## WHAT NEEDS TO BE DONE
Check each line of the entries below for the word "types", and copy the lines that have it.

## SOURCE MATERIAL
..........

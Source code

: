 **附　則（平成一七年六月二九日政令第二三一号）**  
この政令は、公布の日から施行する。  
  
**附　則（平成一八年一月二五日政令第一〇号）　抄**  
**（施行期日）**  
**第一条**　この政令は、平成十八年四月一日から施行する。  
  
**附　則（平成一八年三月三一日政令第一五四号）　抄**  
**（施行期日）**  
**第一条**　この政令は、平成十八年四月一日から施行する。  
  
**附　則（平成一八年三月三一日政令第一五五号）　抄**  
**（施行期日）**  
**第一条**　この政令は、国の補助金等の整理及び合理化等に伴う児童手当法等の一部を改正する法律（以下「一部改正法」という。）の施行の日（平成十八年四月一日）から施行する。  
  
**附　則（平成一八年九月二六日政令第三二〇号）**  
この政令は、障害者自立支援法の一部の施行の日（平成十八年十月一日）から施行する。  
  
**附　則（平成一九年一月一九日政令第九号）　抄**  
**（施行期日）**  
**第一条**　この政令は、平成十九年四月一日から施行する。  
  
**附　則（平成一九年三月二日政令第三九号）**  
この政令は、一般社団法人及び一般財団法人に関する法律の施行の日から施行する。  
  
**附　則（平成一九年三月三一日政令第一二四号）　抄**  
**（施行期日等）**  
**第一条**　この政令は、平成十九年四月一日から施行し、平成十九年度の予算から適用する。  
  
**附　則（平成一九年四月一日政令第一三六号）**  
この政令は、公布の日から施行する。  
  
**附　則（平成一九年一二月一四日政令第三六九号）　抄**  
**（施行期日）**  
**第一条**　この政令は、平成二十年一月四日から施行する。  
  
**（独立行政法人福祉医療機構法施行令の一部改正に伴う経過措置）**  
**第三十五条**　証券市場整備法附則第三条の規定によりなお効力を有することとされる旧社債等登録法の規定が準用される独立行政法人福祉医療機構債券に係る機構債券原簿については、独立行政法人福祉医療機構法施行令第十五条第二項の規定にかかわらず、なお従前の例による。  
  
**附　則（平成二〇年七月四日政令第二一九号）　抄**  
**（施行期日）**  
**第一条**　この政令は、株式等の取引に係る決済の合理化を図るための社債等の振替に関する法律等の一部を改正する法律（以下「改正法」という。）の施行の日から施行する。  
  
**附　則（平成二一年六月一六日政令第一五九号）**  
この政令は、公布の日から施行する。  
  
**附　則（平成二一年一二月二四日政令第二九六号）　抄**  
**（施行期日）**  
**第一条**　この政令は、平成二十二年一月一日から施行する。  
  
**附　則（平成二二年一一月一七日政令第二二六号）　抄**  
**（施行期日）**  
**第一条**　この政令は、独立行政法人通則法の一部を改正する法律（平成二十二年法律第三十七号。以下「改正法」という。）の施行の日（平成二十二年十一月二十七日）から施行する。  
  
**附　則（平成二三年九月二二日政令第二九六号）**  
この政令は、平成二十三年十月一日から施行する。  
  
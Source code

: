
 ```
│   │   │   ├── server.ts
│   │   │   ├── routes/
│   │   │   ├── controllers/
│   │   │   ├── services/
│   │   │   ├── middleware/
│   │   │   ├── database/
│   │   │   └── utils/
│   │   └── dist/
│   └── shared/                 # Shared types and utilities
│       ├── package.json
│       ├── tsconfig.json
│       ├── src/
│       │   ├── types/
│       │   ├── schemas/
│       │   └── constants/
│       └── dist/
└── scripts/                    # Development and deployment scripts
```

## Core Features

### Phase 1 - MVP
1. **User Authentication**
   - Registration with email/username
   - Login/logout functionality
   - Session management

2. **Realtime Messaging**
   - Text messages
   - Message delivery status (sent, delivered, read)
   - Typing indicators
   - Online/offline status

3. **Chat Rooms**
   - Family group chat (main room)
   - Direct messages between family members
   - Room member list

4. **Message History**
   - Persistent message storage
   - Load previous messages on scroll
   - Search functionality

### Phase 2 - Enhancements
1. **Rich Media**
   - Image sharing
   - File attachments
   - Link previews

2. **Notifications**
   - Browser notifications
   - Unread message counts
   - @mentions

..........

## SOLUTION TO THE EXERCISE
│   └── shared/                 # Shared types and utilities
│       │   ├── types/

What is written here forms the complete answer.